Yeah, I know you disagree with much of it. I'm okay with that (I disagree with myself all the time). And I like the gracious way you disagree, and I like the way you point to Christ.
I won't disagree with your disagreements. Let me simply restate my purpose (which may have been lost in some of my prose).
I want people to remember grace, and that grace means God's love is undeserved, and grace means all the greatness must be attributed to God, not to us.
When we think of the gospel, it is always God's initiative and human's response. God doesn't choose us because we are great; we become great through his choice.

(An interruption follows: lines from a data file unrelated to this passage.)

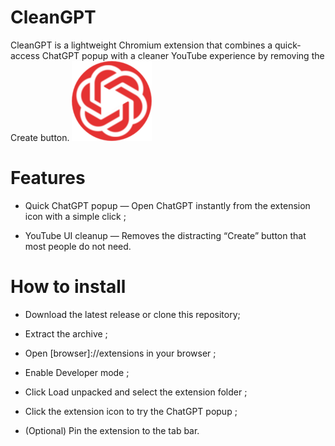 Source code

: # CleanGPT                                   
CleanGPT is a lightweight Chromium extension that combines a quick-access ChatGPT popup with a cleaner YouTube experience by removing the Create button.
![CleanGPT Icon](https://raw.githubusercontent.com/sorpyr/CleanGPT/main/icons/icon128.png)
# Features

* Quick ChatGPT popup — Open ChatGPT instantly from the extension icon with a simple click ;

* YouTube UI cleanup — Removes the distracting “Create” button that most people do not need.

# How to install

* Download the latest release or clone this repository;

* Extract the archive ;

* Open [browser]://extensions in your browser ;

* Enable Developer mode ;

* Click Load unpacked and select the extension folder ;

* Click the extension icon to try the ChatGPT popup ;

* (Optional) Pin the extension to the tab bar.
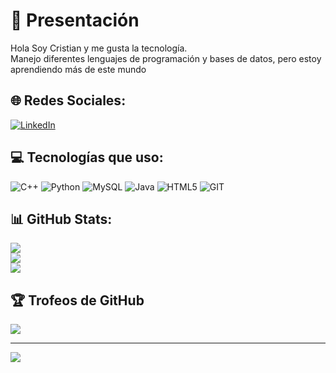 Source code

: # 👋 Presentación 

Hola Soy Cristian y me gusta la tecnología.<br>Manejo diferentes lenguajes de programación y bases de datos, pero estoy aprendiendo más de este mundo


## 🌐 Redes Sociales:
[![LinkedIn](https://img.shields.io/badge/LinkedIn-%230077B5.svg?logo=linkedin&logoColor=white)](https://linkedin.com/in/cristian-simba) 

## 💻 Tecnologías que uso:
![C++](https://img.shields.io/badge/c++-%2300599C.svg?style=for-the-badge&logo=c%2B%2B&logoColor=white) ![Python](https://img.shields.io/badge/python-3670A0?style=for-the-badge&logo=python&logoColor=ffdd54) ![MySQL](https://img.shields.io/badge/mysql-%2300000f.svg?style=for-the-badge&logo=mysql&logoColor=white) ![Java](https://img.shields.io/badge/java-%23ED8B00.svg?style=for-the-badge&logo=openjdk&logoColor=white) ![HTML5](https://img.shields.io/badge/html5-%23E34F26.svg?style=for-the-badge&logo=html5&logoColor=white) ![GIT](https://img.shields.io/badge/Git-fc6d26?style=for-the-badge&logo=git&logoColor=white)
## 📊 GitHub Stats:
![](https://github-readme-stats.vercel.app/api?username=cristian-simba&theme=dark&hide_border=false&include_all_commits=false&count_private=false)<br/>
![](https://github-readme-streak-stats.herokuapp.com/?user=cristian-simba&theme=dark&hide_border=false)<br/>
![](https://github-readme-stats.vercel.app/api/top-langs/?username=cristian-simba&theme=dark&hide_border=false&include_all_commits=false&count_private=false&layout=compact)

## 🏆 Trofeos de GitHub
![](https://github-profile-trophy.vercel.app/?username=cristian-simba&theme=radical&no-frame=false&no-bg=true&margin-w=4)

---
[![](https://visitcount.itsvg.in/api?id=cristian-simba&icon=0&color=0)](https://visitcount.itsvg.in)

<!-- Proudly created with GPRM ( https://gprm.itsvg.in ) -->
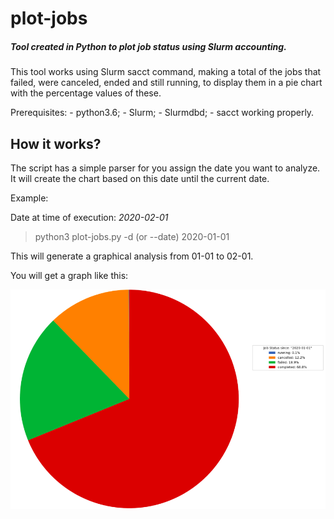 # plot-jobs

##### Tool created in Python to plot job status using Slurm accounting.

This tool works using Slurm sacct command, making a total of the jobs that failed, were canceled, ended and still running, to display them in a pie chart with the percentage values of these.

Prerequisites:
    - python3.6;
    - Slurm; 
    - Slurmdbd; 
    - sacct working properly.


## How it works?

The script has a simple parser for you assign the date you want to analyze. It will create the chart based on this date until the current date.

Example:

Date at time of execution: *2020-02-01*

> python3 plot-jobs.py -d (or --date) 2020-01-01

This will generate a graphical analysis from 01-01 to 02-01.

You will get a graph like this:


![alt text](https://github.com/lmagdanello/plot-jobs/blob/master/plot-jobs-example.png?raw=true)
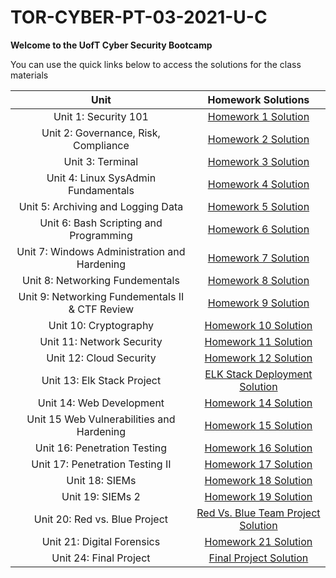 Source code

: # TOR-CYBER-PT-03-2021-U-C

**Welcome to the UofT Cyber Security Bootcamp**

You can use the quick links below to access the solutions for the class materials

|                    Unit                       | Homework Solutions |
|:-------------------------------------------:  |:-----------------: |
|            Unit 1: Security 101               |[Homework 1 Solution ](https://github.com/karma-786/Week-1-Security-101-Homework)|
|    Unit 2: Governance, Risk, Compliance       |[Homework 2 Solution ](https://github.com/karma-786/Week-2-Homework-Assessing-Security-Culture)|
|              Unit 3: Terminal                 |[Homework 3 Solution ](https://github.com/karma-786/Week-3-Homework-A-High-Stakes-Investigation)|
|    Unit 4: Linux SysAdmin Fundamentals        |[Homework 4 Solution ](https://github.com/karma-786/Week-4-Homework-Linux-Systems-Administration)|
|     Unit 5: Archiving and Logging Data        |[Homework 5 Solution ](https://github.com/karma-786/Week-5-Homework-Archiving-and-Logging-Data)|
|   Unit 6: Bash Scripting and Programming      |[Homework 6 Solution ](https://github.com/karma-786/Week-6-Homework-Submission-File-Advanced-Bash---Owning-the-System)|
| Unit 7: Windows Administration and Hardening  |[Homework 7 Solution ](https://github.com/karma-786/Week-7-Homework-A-Day-in-the-Life-of-a-Windows-Sysadmin)|
|      Unit 8: Networking Fundementals          |[Homework 8 Solution ](https://github.com/karma-786/Week-8-Networking-Fundamentals-Homework-Rocking-your-Network-)|
| Unit 9: Networking Fundementals II & CTF Review |[Homework 9 Solution ](https://github.com/karma-786/Week-9-Networks-Fundamentals-II-Homework-In-a-Network-Far-Far-Away-)|
|           Unit 10: Cryptography               |[Homework 10 Solution ](https://github.com/karma-786/Week-10-Cryptography-Homework-Ransomware-Riddles)|
|         Unit 11: Network Security             |[Homework 11 Solution ](https://github.com/karma-786/Week-11-Homework-Network-Security)|
|          Unit 12: Cloud Security              |[Homework 12 Solution ](https://github.com/karma-786/Week-12-Homework-File-Cloud-Security)|
|         Unit 13: Elk Stack Project            |[ELK Stack Deployment Solution ](https://github.com/karma-786/ELK-Stack-Deployment-Project)|
|          Unit 14: Web Development             |[Homework 14 Solution ](https://github.com/karma-786/Week-14-Homework-Web-Development)|
| Unit 15 Web Vulnerabilities and Hardening     |[Homework 15 Solution ](https://github.com/karma-786/Week-15-Homework-Web-Vulnerabilities-and-Hardening)|
|        Unit 16: Penetration Testing           |[Homework 16 Solution ](https://github.com/karma-786/Week-16-Homework-Penetration-Testing-1)|
|      Unit 17: Penetration Testing II          |[Homework 17 Solution ](https://github.com/karma-786/Week-17-Homework-Penetration-Test-Engagement)|
|               Unit 18: SIEMs                  |[Homework 18 Solution ](https://github.com/karma-786/Week-18-Homework-Lets-go-Splunking-)|
|              Unit 19: SIEMs 2                 |[Homework 19 Solution ](https://github.com/karma-786/Week-19-Homework-Protectiong-VSI-from-Future-Attacks)|
|       Unit 20: Red vs. Blue Project           |[Red Vs. Blue Team Project Solution ](https://github.com/karma-786/Week-19-Homework-Protectiong-VSI-from-Future-Attacks)|
|         Unit 21: Digital Forensics            |[Homework 21 Solution ](https://github.com/karma-786/Week-21-Homework-Digital-Forensics)|
|           Unit 24: Final Project              |[Final Project Solution ]()|
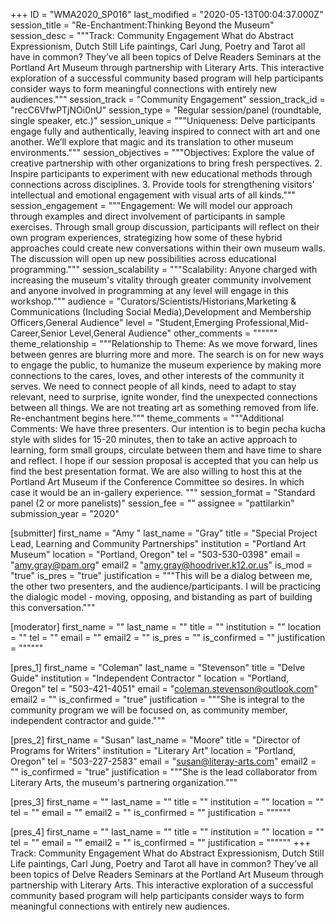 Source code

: +++
ID = "WMA2020_SP016"
last_modified = "2020-05-13T00:04:37.000Z"
session_title = "Re-Enchantment:Thinking Beyond the Museum"
session_desc = """Track: Community Engagement What do Abstract Expressionism, Dutch Still Life paintings, Carl Jung, Poetry and Tarot all have in common? They’ve all been topics of Delve Readers Seminars at the Portland Art Museum through partnership with Literary Arts. This interactive exploration of a successful community based program will help participants consider ways to form meaningful connections with entirely new audiences."""
session_track = "Community Engagement"
session_track_id = "recC6VfwPTjNOi0nU"
session_type = "Regular session/panel (roundtable, single speaker, etc.)"
session_unique = """Uniqueness: Delve participants engage fully and authentically, leaving inspired to connect with art and one another. We’ll explore that magic and its translation to other museum environments."""
session_objectives = """Objectives: Explore the value of creative partnership with other organizations to bring fresh perspectives. 2. Inspire participants to experiment with new educational methods through connections across disciplines. 3. Provide tools for strengthening visitors’ intellectual and emotional engagement with visual arts of all kinds."""
session_engagement = """Engagement: We will model our approach through examples and direct involvement of participants in sample exercises. Through small group discussion, participants will reflect on their own program experiences, strategizing how some of these hybrid approaches could create new conversations within their own museum walls. The discussion will open up new possibilities across educational programming."""
session_scalability = """Scalability: Anyone charged with increasing the museum's vitality through greater community involvement and anyone involved in programming at any level will engage in this workshop."""
audience = "Curators/Scientists/Historians,Marketing & Communications (Including Social Media),Development and Membership Officers,General Audience"
level = "Student,Emerging Professional,Mid-Career,Senior Level,General Audience"
other_comments = """"""
theme_relationship = """Relationship to Theme: As we move forward, lines between genres are blurring more and more. The search is on for new ways to engage the public, to humanize the museum experience by making more connections to the cares, loves, and other interests of the community it serves. We need to connect people of all kinds, need to adapt to stay relevant, need to surprise, ignite wonder, find the unexpected connections between all things. We are not treating art as something removed from life. Re-enchantment begins here."""
theme_comments = """Additional Comments: We have three presenters. Our intention is to begin pecha kucha style with slides for 15-20 minutes, then to take an active approach to learning, form small groups, circulate between them and have time to share and reflect. I hope if our session proposal is accepted that you can help us find the best presentation format. We are also willing to host this at the Portland Art Museum if the Conference Committee so desires. In which case it would be an in-gallery experience. """
session_format = "Standard panel (2 or more panelists)"
session_fee = ""
assignee = "pattilarkin"
submission_year = "2020"

[submitter]
first_name = "Amy "
last_name = "Gray"
title = "Special Project Lead, Learning and Community Partnerships"
institution = "Portland Art Museum"
location = "Portland, Oregon"
tel = "503-530-0398"
email = "amy.gray@pam.org"
email2 = "amy.gray@hoodriver.k12.or.us"
is_mod = "true"
is_pres = "true"
justification = """This will be a dialog between me, the other two presenters, and the audience/participants.  I will be practicing the dialogic model - moving, opposing, and bistanding as part of building this conversation."""

[moderator]
first_name = ""
last_name = ""
title = ""
institution = ""
location = ""
tel = ""
email = ""
email2 = ""
is_pres = ""
is_confirmed = ""
justification = """"""

[pres_1]
first_name = "Coleman"
last_name = "Stevenson"
title = "Delve Guide"
institution = "Independent Contractor "
location = "Portland, Oregon"
tel = "503-421-4051"
email = "coleman.stevenson@outlook.com"
email2 = ""
is_confirmed = "true"
justification = """She is integral to the community program we will be focused on, as community member, independent contractor and guide."""

[pres_2]
first_name = "Susan"
last_name = "Moore"
title = "Director of Programs for Writers"
institution = "Literary Art"
location = "Portland, Oregon"
tel = "503-227-2583"
email = "susan@literay-arts.com"
email2 = ""
is_confirmed = "true"
justification = """She is the lead collaborator from Literary Arts, the museum's partnering organization."""

[pres_3]
first_name = ""
last_name = ""
title = ""
institution = ""
location = ""
tel = ""
email = ""
email2 = ""
is_confirmed = ""
justification = """"""

[pres_4]
first_name = ""
last_name = ""
title = ""
institution = ""
location = ""
tel = ""
email = ""
email2 = ""
is_confirmed = ""
justification = """"""
+++
Track: Community Engagement What do Abstract Expressionism, Dutch Still Life paintings, Carl Jung, Poetry and Tarot all have in common? They’ve all been topics of Delve Readers Seminars at the Portland Art Museum through partnership with Literary Arts. This interactive exploration of a successful community based program will help participants consider ways to form meaningful connections with entirely new audiences. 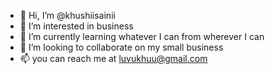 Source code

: - 👋 Hi, I’m @khushiisainii
- 👀 I’m interested in business
- 🌱 I’m currently learning whatever I can from wherever I can
- 💞️ I’m looking to collaborate on my small business
- 📫 you can reach me at luvukhuu@gmail.com

<!---
khushiisainii/khushiisainii is a ✨ special ✨ repository because its `README.md` (this file) appears on your GitHub profile.
You can click the Preview link to take a look at your changes.
--->
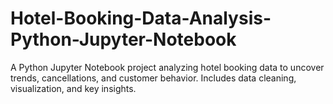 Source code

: # Hotel-Booking-Data-Analysis-Python-Jupyter-Notebook
A Python Jupyter Notebook project analyzing hotel booking data to uncover trends, cancellations, and customer behavior. Includes data cleaning, visualization, and key insights.
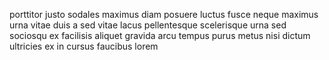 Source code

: porttitor justo sodales maximus diam posuere luctus fusce neque maximus urna
vitae duis a sed vitae lacus pellentesque scelerisque urna sed sociosqu ex
facilisis aliquet gravida arcu tempus purus metus nisi dictum ultricies ex in
cursus faucibus lorem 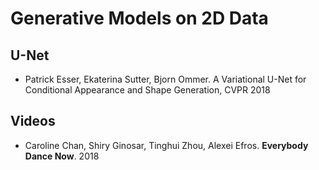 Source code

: # Generative Models on 2D Data

## U-Net
- Patrick Esser, Ekaterina Sutter, Bjorn Ommer. A Variational U-Net for Conditional Appearance and Shape Generation, CVPR 2018

## Videos
- Caroline Chan, Shiry Ginosar, Tinghui Zhou, Alexei Efros. **Everybody Dance Now**. 2018   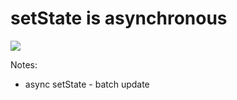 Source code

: <!-- .slide: class="full-center" -->

# setState is asynchronous


![](./assets/images/09-set-state-async.png)


Notes:
- async setState - batch update
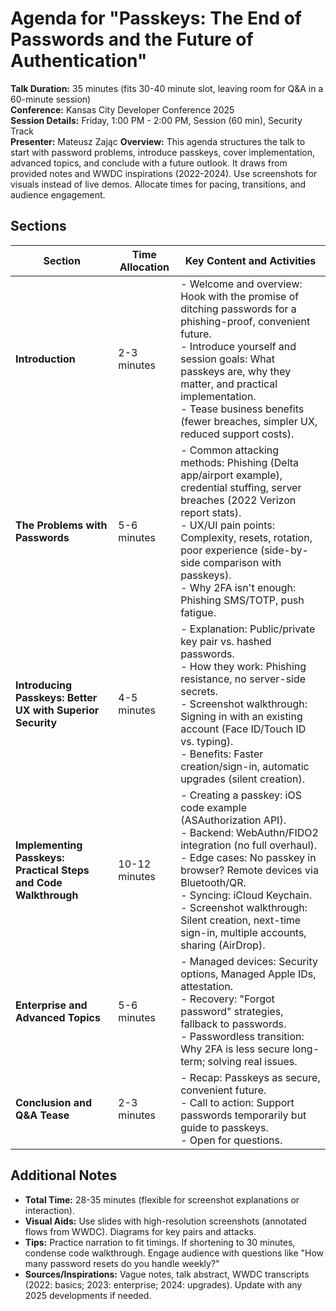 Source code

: # Agenda for "Passkeys: The End of Passwords and the Future of Authentication"

**Talk Duration:** 35 minutes (fits 30-40 minute slot, leaving room for Q&A in a 60-minute session)  
**Conference:** Kansas City Developer Conference 2025  
**Session Details:** Friday, 1:00 PM - 2:00 PM, Session (60 min), Security Track  
**Presenter:** Mateusz Zając
**Overview:** This agenda structures the talk to start with password problems, introduce passkeys, cover implementation, advanced topics, and conclude with a future outlook. It draws from provided notes and WWDC inspirations (2022-2024). Use screenshots for visuals instead of live demos. Allocate times for pacing, transitions, and audience engagement.

## Sections

| Section | Time Allocation | Key Content and Activities |
|---------|-----------------|----------------------------|
| **Introduction** | 2-3 minutes | - Welcome and overview: Hook with the promise of ditching passwords for a phishing-proof, convenient future.<br>- Introduce yourself and session goals: What passkeys are, why they matter, and practical implementation.<br>- Tease business benefits (fewer breaches, simpler UX, reduced support costs). |
| **The Problems with Passwords** | 5-6 minutes | - Common attacking methods: Phishing (Delta app/airport example), credential stuffing, server breaches (2022 Verizon report stats).<br>- UX/UI pain points: Complexity, resets, rotation, poor experience (side-by-side comparison with passkeys).<br>- Why 2FA isn't enough: Phishing SMS/TOTP, push fatigue. |
| **Introducing Passkeys: Better UX with Superior Security** | 4-5 minutes | - Explanation: Public/private key pair vs. hashed passwords.<br>- How they work: Phishing resistance, no server-side secrets.<br>- Screenshot walkthrough: Signing in with an existing account (Face ID/Touch ID vs. typing).<br>- Benefits: Faster creation/sign-in, automatic upgrades (silent creation). |
| **Implementing Passkeys: Practical Steps and Code Walkthrough** | 10-12 minutes | - Creating a passkey: iOS code example (ASAuthorization API).<br>- Backend: WebAuthn/FIDO2 integration (no full overhaul).<br>- Edge cases: No passkey in browser? Remote devices via Bluetooth/QR.<br>- Syncing: iCloud Keychain.<br>- Screenshot walkthrough: Silent creation, next-time sign-in, multiple accounts, sharing (AirDrop). |
| **Enterprise and Advanced Topics** | 5-6 minutes | - Managed devices: Security options, Managed Apple IDs, attestation.<br>- Recovery: "Forgot password" strategies, fallback to passwords.<br>- Passwordless transition: Why 2FA is less secure long-term; solving real issues. |
| **Conclusion and Q&A Tease** | 2-3 minutes | - Recap: Passkeys as secure, convenient future.<br>- Call to action: Support passwords temporarily but guide to passkeys.<br>- Open for questions. |

## Additional Notes
- **Total Time:** 28-35 minutes (flexible for screenshot explanations or interaction).  
- **Visual Aids:** Use slides with high-resolution screenshots (annotated flows from WWDC). Diagrams for key pairs and attacks.  
- **Tips:** Practice narration to fit timings. If shortening to 30 minutes, condense code walkthrough. Engage audience with questions like "How many password resets do you handle weekly?"  
- **Sources/Inspirations:** Vague notes, talk abstract, WWDC transcripts (2022: basics; 2023: enterprise; 2024: upgrades). Update with any 2025 developments if needed. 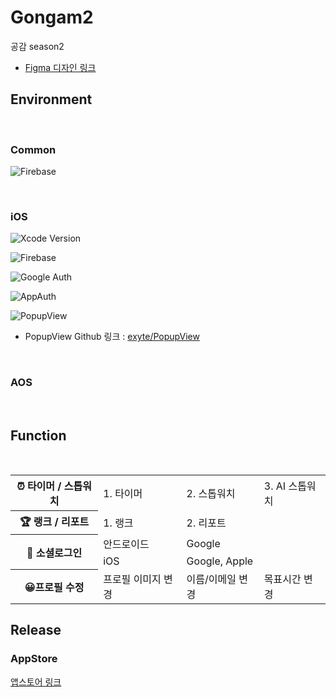 # Gongam2
공감 season2
- [Figma 디자인 링크](https://www.figma.com/file/f0Hsip6EofnRwlwMZy7UAx/%EA%B3%B5%EA%B0%90?type=design&node-id=1502%3A2282&mode=design&t=UOSwqD5B1xkjFG5C-1)

## Environment

<br/>

### Common

![Firebase](https://img.shields.io/badge/Firebase-FFA611?style=for-the-badge&logo=Firebase&logoColor=white)

<br/>

### iOS

![Xcode Version](https://img.shields.io/badge/Xcode_15.1-007ACC?style=for-the-badge&logo=Xcode&logoColor=white)

![Firebase](https://img.shields.io/badge/Firebase_10.20.0-FFA611?style=for-the-badge&logo=Firebase&logoColor=white)

![Google Auth](https://img.shields.io/badge/GoogleSignIn_7.0.0-4285F4?logo=google&logoColor=fff&style=for-the-badge)

![AppAuth](https://img.shields.io/badge/AppAuth_1.6.2-000000?logo=apple&logoColor=fff&style=for-the-badge)

![PopupView](https://img.shields.io/badge/PopupView_2.8.3-000000?logo=apple&logoColor=fff&style=for-the-badge)
- PopupView Github 링크 : [exyte/PopupView](https://github.com/exyte/PopupView)

<br/>

### AOS

<br/>

## Function

<br/>
<table>
  <tr>
    <th>⏰ 타이머 / 스톱워치</th>
    <td >1. 타이머</td>
    <td>2. 스톱워치</td>
    <td>3. AI 스톱워치</td>
  </tr>
  <tr>
    <th>🏆 랭크 / 리포트</th>
    <td>1. 랭크</td>
    <td>2. 리포트</td>
  </tr>
  <tr>
    <th rowspan="2">🔑 소셜로그인</th>
    <td>안드로이드</td>
    <td>Google</td>
  </tr>
  <tr>
    <td>iOS</td>
    <td>Google, Apple</td>
  </tr>
  <tr>
    <th>😀프로필 수정</th>
    <td>프로필 이미지 변경</td>
    <td>이름/이메일 변경</td>
    <td>목표시간 변경</td>
  </tr>
</table>


## Release
### AppStore
[앱스토어 링크](https://apps.apple.com/kr/app/%EA%B3%B5%EA%B0%90-%EA%B3%B5%EB%B6%80%EA%B0%90%EC%8B%9C%EC%9E%902/id6478134499)
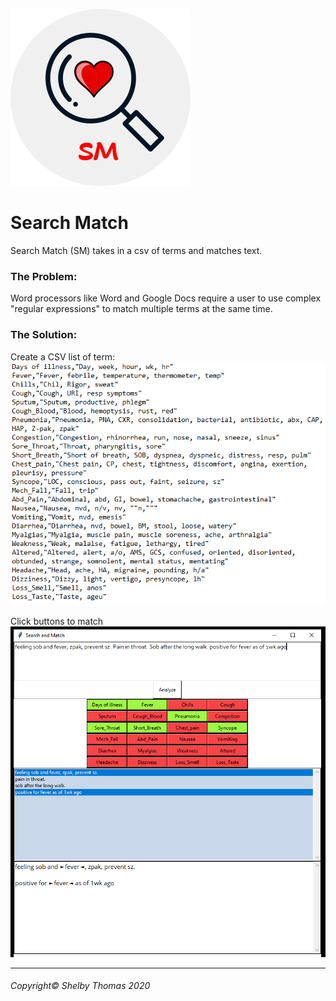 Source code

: ![SM Logo](images/logo-sms.png)
# Search Match

Search Match (SM) takes in a csv of terms and matches text. 

### The Problem:
Word processors like Word and Google Docs require a user to use complex "regular expressions" to match multiple terms at the same time.


### The Solution:
Create a CSV list of term:
![SM Terms](images/terms-sm.png)


Click buttons to match
![SM Results](images/result-sm.png)

- - -
###### Copyright© Shelby Thomas 2020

This is fundamental to our understanding of God an of ourselves. Like God calling his people Israel in Deut. 7:5, ". The Lord your God has chosen you to be a people for his treasured possession, out of all the peoples who are on the face of the earth. 7 It was not because you were more in number than any other people that the Lord set his love on you and chose you, for you were the fewest of all peoples, 8 but it is because the Lord loves you."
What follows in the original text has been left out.